===== Available records
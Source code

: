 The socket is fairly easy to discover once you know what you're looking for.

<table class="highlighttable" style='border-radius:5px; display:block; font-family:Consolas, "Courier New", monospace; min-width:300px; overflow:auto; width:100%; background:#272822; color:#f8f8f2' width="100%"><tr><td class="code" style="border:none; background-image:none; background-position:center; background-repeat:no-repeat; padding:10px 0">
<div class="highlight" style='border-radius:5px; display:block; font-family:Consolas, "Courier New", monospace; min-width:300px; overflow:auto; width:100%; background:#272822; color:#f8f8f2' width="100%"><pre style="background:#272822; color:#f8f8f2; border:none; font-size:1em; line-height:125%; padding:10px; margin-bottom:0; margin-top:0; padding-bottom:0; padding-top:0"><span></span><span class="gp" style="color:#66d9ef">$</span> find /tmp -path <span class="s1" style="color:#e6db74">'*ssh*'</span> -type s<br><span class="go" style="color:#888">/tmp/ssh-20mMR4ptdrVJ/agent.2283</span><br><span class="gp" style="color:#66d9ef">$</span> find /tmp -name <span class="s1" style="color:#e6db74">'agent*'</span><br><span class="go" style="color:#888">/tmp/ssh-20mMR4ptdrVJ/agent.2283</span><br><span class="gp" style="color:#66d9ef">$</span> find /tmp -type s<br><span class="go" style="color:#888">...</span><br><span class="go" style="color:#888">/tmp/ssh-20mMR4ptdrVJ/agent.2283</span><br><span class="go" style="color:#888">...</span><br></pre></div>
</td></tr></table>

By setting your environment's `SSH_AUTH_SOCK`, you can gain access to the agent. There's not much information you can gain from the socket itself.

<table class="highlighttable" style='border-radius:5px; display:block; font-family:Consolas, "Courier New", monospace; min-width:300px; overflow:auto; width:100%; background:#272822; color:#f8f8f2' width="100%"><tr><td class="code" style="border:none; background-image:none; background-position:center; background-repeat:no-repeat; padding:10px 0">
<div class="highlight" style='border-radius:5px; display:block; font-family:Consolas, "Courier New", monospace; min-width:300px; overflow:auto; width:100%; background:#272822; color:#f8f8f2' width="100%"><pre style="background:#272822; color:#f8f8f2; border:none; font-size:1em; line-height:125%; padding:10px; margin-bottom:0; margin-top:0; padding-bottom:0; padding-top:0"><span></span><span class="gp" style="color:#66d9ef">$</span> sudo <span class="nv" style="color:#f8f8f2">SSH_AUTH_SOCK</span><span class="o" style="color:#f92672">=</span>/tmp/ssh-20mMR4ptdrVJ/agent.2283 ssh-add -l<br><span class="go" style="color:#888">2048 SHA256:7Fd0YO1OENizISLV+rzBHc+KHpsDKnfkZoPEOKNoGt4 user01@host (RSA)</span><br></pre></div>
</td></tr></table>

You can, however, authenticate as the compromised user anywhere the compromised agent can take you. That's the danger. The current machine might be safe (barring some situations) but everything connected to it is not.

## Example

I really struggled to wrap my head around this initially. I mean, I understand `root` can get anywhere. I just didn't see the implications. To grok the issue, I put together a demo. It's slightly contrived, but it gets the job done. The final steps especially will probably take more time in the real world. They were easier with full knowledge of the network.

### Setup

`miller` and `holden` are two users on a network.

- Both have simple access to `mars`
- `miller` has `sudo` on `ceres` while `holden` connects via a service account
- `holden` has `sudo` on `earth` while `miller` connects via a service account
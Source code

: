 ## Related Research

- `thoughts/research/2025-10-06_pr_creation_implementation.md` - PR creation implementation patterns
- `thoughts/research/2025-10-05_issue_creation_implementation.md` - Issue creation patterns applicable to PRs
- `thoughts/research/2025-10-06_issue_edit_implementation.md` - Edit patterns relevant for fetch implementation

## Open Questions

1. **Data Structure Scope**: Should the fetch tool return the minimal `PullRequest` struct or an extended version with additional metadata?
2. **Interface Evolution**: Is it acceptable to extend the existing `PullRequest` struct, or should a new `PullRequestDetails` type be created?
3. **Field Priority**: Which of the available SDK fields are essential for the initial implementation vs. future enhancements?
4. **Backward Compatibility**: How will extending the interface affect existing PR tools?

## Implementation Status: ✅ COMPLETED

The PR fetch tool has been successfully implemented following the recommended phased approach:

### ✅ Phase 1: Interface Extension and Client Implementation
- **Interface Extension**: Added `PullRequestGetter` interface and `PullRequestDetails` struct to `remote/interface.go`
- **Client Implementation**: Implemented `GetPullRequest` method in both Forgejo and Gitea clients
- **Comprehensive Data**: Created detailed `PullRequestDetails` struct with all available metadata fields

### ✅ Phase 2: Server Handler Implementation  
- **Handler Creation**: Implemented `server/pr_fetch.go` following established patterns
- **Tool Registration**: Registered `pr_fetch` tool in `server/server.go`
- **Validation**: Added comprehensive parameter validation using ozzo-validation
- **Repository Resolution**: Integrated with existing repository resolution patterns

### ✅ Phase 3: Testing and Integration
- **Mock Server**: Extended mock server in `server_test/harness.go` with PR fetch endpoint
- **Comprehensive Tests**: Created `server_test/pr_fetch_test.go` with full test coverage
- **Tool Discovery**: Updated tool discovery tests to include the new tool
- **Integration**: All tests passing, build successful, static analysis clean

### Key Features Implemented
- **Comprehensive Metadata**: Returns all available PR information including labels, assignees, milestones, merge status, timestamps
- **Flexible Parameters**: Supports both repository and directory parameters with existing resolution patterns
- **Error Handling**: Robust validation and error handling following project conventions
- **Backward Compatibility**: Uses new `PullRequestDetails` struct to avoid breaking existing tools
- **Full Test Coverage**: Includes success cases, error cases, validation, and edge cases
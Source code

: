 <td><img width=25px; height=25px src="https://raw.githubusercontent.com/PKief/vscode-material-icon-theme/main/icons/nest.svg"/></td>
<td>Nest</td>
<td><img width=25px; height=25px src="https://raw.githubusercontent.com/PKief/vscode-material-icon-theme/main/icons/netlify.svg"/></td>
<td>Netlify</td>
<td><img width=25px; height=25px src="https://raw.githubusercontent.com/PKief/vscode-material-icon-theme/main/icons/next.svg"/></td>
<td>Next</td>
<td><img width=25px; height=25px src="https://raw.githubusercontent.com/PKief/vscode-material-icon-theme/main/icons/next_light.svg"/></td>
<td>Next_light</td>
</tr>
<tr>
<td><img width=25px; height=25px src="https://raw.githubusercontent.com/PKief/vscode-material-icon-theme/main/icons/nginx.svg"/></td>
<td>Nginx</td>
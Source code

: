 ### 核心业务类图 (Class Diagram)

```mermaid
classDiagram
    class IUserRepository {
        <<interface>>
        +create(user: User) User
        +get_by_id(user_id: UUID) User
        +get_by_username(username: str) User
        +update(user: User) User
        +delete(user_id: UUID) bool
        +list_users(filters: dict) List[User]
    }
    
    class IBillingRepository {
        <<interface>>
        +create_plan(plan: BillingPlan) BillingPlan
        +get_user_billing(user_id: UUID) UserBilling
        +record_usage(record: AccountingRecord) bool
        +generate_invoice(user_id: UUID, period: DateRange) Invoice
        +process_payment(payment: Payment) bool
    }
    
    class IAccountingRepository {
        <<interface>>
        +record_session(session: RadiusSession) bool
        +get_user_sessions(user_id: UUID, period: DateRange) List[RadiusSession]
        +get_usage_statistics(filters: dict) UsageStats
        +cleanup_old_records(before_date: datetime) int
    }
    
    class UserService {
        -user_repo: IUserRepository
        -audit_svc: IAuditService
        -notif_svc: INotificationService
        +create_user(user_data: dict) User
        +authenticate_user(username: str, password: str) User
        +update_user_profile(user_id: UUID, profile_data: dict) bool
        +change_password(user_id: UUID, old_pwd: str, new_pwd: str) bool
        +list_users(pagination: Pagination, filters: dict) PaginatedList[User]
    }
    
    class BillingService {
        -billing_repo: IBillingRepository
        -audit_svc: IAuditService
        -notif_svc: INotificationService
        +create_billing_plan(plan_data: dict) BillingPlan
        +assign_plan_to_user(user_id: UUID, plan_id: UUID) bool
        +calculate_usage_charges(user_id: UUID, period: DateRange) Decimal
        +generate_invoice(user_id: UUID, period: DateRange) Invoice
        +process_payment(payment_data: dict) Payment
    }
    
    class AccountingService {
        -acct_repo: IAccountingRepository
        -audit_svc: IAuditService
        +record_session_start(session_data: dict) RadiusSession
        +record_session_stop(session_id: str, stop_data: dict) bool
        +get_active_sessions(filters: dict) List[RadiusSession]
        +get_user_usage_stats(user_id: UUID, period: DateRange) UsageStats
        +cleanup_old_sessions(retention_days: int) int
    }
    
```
==========
About this exercise:
Copy back the listing above exactly, but only from the line with "## Related Research" through the line with "## Open Questions", both ends included.

Solution below:
: ## Related Research

- `thoughts/research/2025-10-06_pr_creation_implementation.md` - PR creation implementation patterns
- `thoughts/research/2025-10-05_issue_creation_implementation.md` - Issue creation patterns applicable to PRs
- `thoughts/research/2025-10-06_issue_edit_implementation.md` - Edit patterns relevant for fetch implementation

## Open Questions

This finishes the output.